Lack of Primary Care Will Derail Reform
Health care reform is dead in the water unless we fix what is going on with primary care medicine in this country.
Let's just play this out. We have about 47 million uninsured folks in the U.S. There aren't too many people who disagree with the need for universal coverage for all Americans. (How we pay for it is another topic... but expanding coverage is just good policy). At the same time as we are expanding coverage, the numbers of physicians in training who are choosing primary care medicine has fallen to 15%. That means 85% are deciding that specialty medicine is the way to go.
Most patients will not have a comprehensive primary care doctor who knows them, knows all of their health issues, makes sure they get preventive care and coordinates care. There just won't be enough primary care doctors to go around and the ones that have experience and good bedside manner will limit the number of patients in their practice by charging retainer fees (AKA: concierge medicine).
Here is what happens when a patient doesn't have a primary to call:
A patient with knee pain and joint stiffness may see an ortho doctor who will do X-rays and maybe an office MRI ($275 for comprehensive office visit, $400 for X-ray, $550 for office MRI). He prescribes pain medicine and informs her that there is no surgical diagnosis. Still in pain, the patient decides to see a Rheumatologist. At the Rheumatology office the X-ray might be repeated ( $250 comprehensive exam, $400 X-ray) and a collagen vascular blood panel will be run to rule out lupus, rheumatoid arthritis, infection and PMR, ($375). The patient is given a medication for pain but it interacts with the other pain med so now the patient ends up with abdominal pain.

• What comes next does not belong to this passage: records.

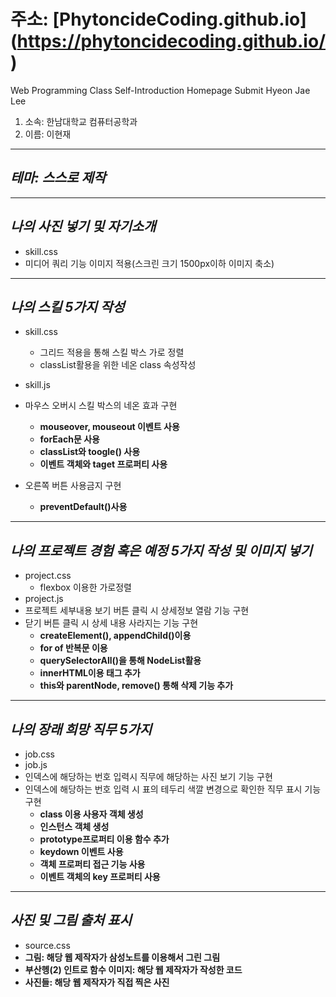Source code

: # 주소: [PhytoncideCoding.github.io] (https://phytoncidecoding.github.io/)
Web Programming Class Self-Introduction Homepage Submit Hyeon Jae Lee
1. 소속: 한남대학교 컴퓨터공학과
2. 이름: 이현재
---
## _테마: 스스로 제작_
---
## _나의 사진 넣기 및 자기소개_
+ skill.css
+ 미디어 쿼리 기능 이미지 적용(스크린 크기 1500px이하 이미지 축소)
---
## _나의 스킬 5가지 작성_
+ skill.css
  + 그리드 적용을 통해 스킬 박스 가로 정렬
  + classList활용을 위한 네온 class 속성작성

+ skill.js
+ 마우스 오버시 스킬 박스의 네온 효과 구현
  + __mouseover, mouseout 이벤트 사용__
  + __forEach문 사용__
  + __classList와 toogle() 사용__
  + __이벤트 객체와 taget 프로퍼티 사용__
    
+ 오른쪽 버튼 사용금지 구현
  +  __preventDefault()사용__
---
## _나의 프로젝트 경험 혹은 예정 5가지 작성 및 이미지 넣기_
+ project.css
  + flexbox 이용한 가로정렬
+ project.js
+ 프로젝트 세부내용 보기 버튼 클릭 시 상세정보 열람 기능 구현
+ 닫기 버튼 클릭 시 상세 내용 사라지는 기능 구현
  + __createElement(), appendChild()이용__
  + __for of 반복문 이용__
  + __querySelectorAll()을 통해 NodeList활용__
  + __innerHTML이용 태그 추가__
  + __this와 parentNode, remove() 통해 삭제 기능 추가__
---
## _나의 장래 희망 직무 5가지_
+ job.css
+ job.js
+ 인덱스에 해당하는 번호 입력시 직무에 해당하는 사진 보기 기능 구현
+ 인덱스에 해당하는 번호 입력 시 표의 테두리 색깔 변경으로 확인한 직무 표시 기능 구현
  + __class 이용 사용자 객체 생성__
  + __인스턴스 객체 생성__
  + __prototype프로퍼티 이용 함수 추가__
  + __keydown 이벤트 사용__
  + __객체 프로퍼티 접근 기능 사용__
  + __이벤트 객체의 key 프로퍼티 사용__
---
## _사진 및 그림 출처 표시_
+ source.css
+ __그림: 해당 웹 제작자가 삼성노트를 이용해서 그린 그림__
+ __부산헹(2) 인트로 함수 이미지: 해당 웹 제작자가 작성한 코드__
+ __사진들: 해당 웹 제작자가 직접 찍은 사진__




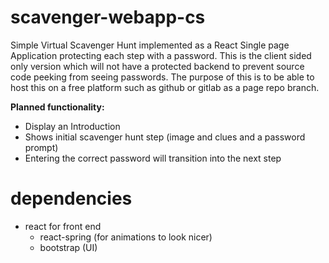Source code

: # scavenger-webapp-cs
Simple Virtual Scavenger Hunt implemented as a React Single page Application protecting each step with a password.
This is the client sided only version which will not have a protected backend to prevent source code peeking from seeing passwords. The purpose of this is to be able to host this on a free platform such as github or gitlab as a page repo branch.

**Planned functionality:**
 - Display an Introduction
 - Shows initial scavenger hunt step (image and clues and a password prompt)
 - Entering the correct password will transition into the next step

# dependencies
 - react for front end
	 - react-spring (for animations to look nicer)
	 - bootstrap (UI)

The patient calls the Rheumatologist who says "Go to the ER" and tests are done there to look for an ulcer or GI bleed. ($4500 for 10 hours in ER). No active bleed is seen so the patient is referred for follow up to the Gastroenterologist ($275 comprehensive exam, $150 blood tests, $2200 upper endoscopy, $2200 colonoscopy)
By the way, the knee pain persists and the patient never does get anyone to coordinate physical therapy, which is what she needed in the first place.
This is not an indictment of specialty medicine. A specialist has a narrow scope of vision and that is what makes them valuable when we want to zone in on a problem. But what we are really lacking is a comprehensive physician who can diagnose, follow and coordinate the complex health needs of a patient.
The AMA has failed primary care and in some ways actively sabotaged it. Medicare (CMS) and Congress have driven the nail in the primary care coffin by underfunding and underpaying primary care for years. The federal government has abdicated responsibility for redesigning Medicare payment policies and these payment practices are carried into the private insurance market, further worsening the problem.
Unless immediate and comprehensive reforms are implemented, primary care, the backbone of the U.S. health care system, will collapse. Residents have already abandoned primary care as a career choice but I have no doubt we can get them back if we improve reimbursement and stature of the profession.